Updating RFC 5890-5893 (IDNA 2008) to Full Standard

Thu Nov 8 16:26:51 CET 2012

Folks, this is not a discussion I can have in a thoughtful way
this week so, while there are a few comments below, I won't be
able respond to this thread any more until late next week.

--On Thursday, 08 November, 2012 10:05 +0100 Anne van Kesteren
<annevk at annevk.nl> wrote:

> On Thu, Nov 8, 2012 at 6:45 AM, "Martin J. Dürst"
> <duerst at it.aoyama.ac.jp> wrote:
>> By chance, I found the reference that I was referring to
>> again: http://annevankesteren.nl/2012/09/idna2008
> 
> I'm not sure what Internet Explorer does, but of the other
> browsers only Opera implements IDNA2008 (and does not do it
> per the recommendations of UTS #46, and is probably
> incompatible with deployed content and needs to change).

See the response I just sent to Martin about UTR 46 and note
that is _not_ part of IDNA2008.  What may be more relevant than
what the browsers are or are not doing is that several
registries are eliminating labels that are not
IDNA2008-conformant either at renewal time or earlier.  So, if
"content" contains non-conformant strings, there is a rising
danger of non-resolution regardless of what browsers do.

> The main problem with IDNA2008 is that it makes a large corpus
> of domain strings effectively undefined, since it does not
> define pre-processing between e.g. finding an domain string in
> a page and applying the relevant algorithms and does not
> forbid such an algorithm either. In particular
> http://tools.ietf.org/html/rfc5891#section-5.2 is very
> handwavy whereas IDNA2003 is perfectly clear.

I think you are misreading the spec and I don't even know what
you mean by "implementing IDNA2008" in this context.   The
bottom line is that the only labels that are valid for IDNA2008
are those for which there is a reversible one-one mapping
between the native character string and the Punycoded one.  All
such labels are valid for lookup under IDNA2003.  The paragraph
you cite isn't handwaving.  It basically says that, if someone
needs to map in a local environment, they should map as needed
(in that context, UTF 46 and RFC 5895 are just recommendations)
but that, in the general case, mapping is not advisable.  And it
is not advisable for a reason that, ironically, was first
discovered (AFIK, at least) by browser vendors: it the user
supplies a string, it is converted to what is now called an
A-label and then converted back and a different string produced,
users get very confused.  Worse, if we "train" users to
understand that it is ok that the strings that appear from
reverse mapping can be unlike (and perhaps unrelated in any way
that they can understand) their original input, we desensitize
them to clues of phishing and other attacks.

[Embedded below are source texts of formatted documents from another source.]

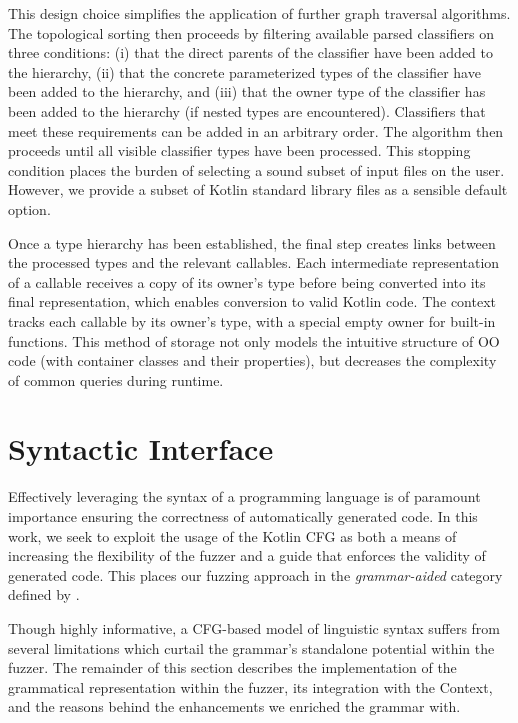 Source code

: This design choice simplifies the application of further graph traversal algorithms.
The topological sorting then proceeds by filtering available parsed classifiers on three conditions: (i) that the direct parents of the classifier have been added to the hierarchy, (ii) that the concrete parameterized types of the classifier have been added to the hierarchy, and (iii) that the owner
type of the classifier has been added to the hierarchy (if nested types are encountered).
Classifiers that meet these requirements can be added in an arbitrary order.
The algorithm then proceeds until all visible classifier types have been processed.
This stopping condition places the burden of selecting a sound
subset of input files on the user.
However, we provide a subset of Kotlin standard library files as
a sensible default option.

Once a type hierarchy has been established, the final step creates links between the
processed types and the relevant callables.
Each intermediate representation of a callable receives a copy of its owner's type
before being converted into its final representation, which enables conversion to
valid Kotlin code.
The context tracks each callable by its owner's type, with a special empty owner for built-in 
functions.
This method of storage not only models the intuitive structure of \Gls{OO} code 
(with container classes and their properties), but decreases the complexity of
common queries during runtime.

\section{\label{sec:syntax}Syntactic Interface}

Effectively leveraging the syntax of a programming language is of paramount importance
ensuring the correctness of automatically generated code.
In this work, we seek to exploit the usage of the Kotlin \gls{CFG} as both a means of increasing
the flexibility of the fuzzer and a guide that enforces the validity of generated code.
This places our fuzzing approach in the \textit{grammar-aided} category defined by 
\citet{chen2020survey}.

Though highly informative, a \gls{CFG}-based model of linguistic syntax
suffers from several limitations which
curtail the grammar's standalone potential within the fuzzer.
The remainder of this section describes the
implementation of the grammatical representation
within the fuzzer, its integration with the Context,
and the reasons behind the enhancements
we enriched the grammar with.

But I don't understand how you tell by testing that a browser
has implemented IDNA2008.  Even in the notorious Eszett case,
lower-case Eszett was an undefined code point in IDNA2003.
IDNA2008 requires that a label containing it be mapped to an
A-label and looked up.  Because of its "look up almost anything"
rule, an IDNA2003 implementation must map it to an A-label and
look it up -- exactly the same treatment.  An IDNA2003
implementation that maps it to "ss" is simply non-conforming
since Stringprep doesn't contain a mapping for the character.

Now, if browsers implemented a made-up IDNA2005 (i.e., IDNA2003
with a version of Stringprep that they guessed at without any
standardization process or with a Unicode 5.x version of case
mapping) then there is an incompatibility with IDNA2008.  But
that isn't non-compliance with IDNA2003.  

On the other hand, if the user types Eszett in upper case,
IDNA2003 maps it to "ss".  IDNA2008 doesn't prohibit that... it
just says that a label containing it isn't a U-label and that
what the lookup application does is up to it.  It strongly
implies that a warning message would be appropriate, but doesn't
require even that.

> Overall, making backwards incompatible changes to domain string
> processing seems wildly inappropriate and I wonder why the IAB
> did not intervene. The rationale document cites "surprising"
> and "sensible" but I think we need something stronger to
> invalidate running code. (And if we don't, then the arguments
> I get about URI/IRI seem out of whack.)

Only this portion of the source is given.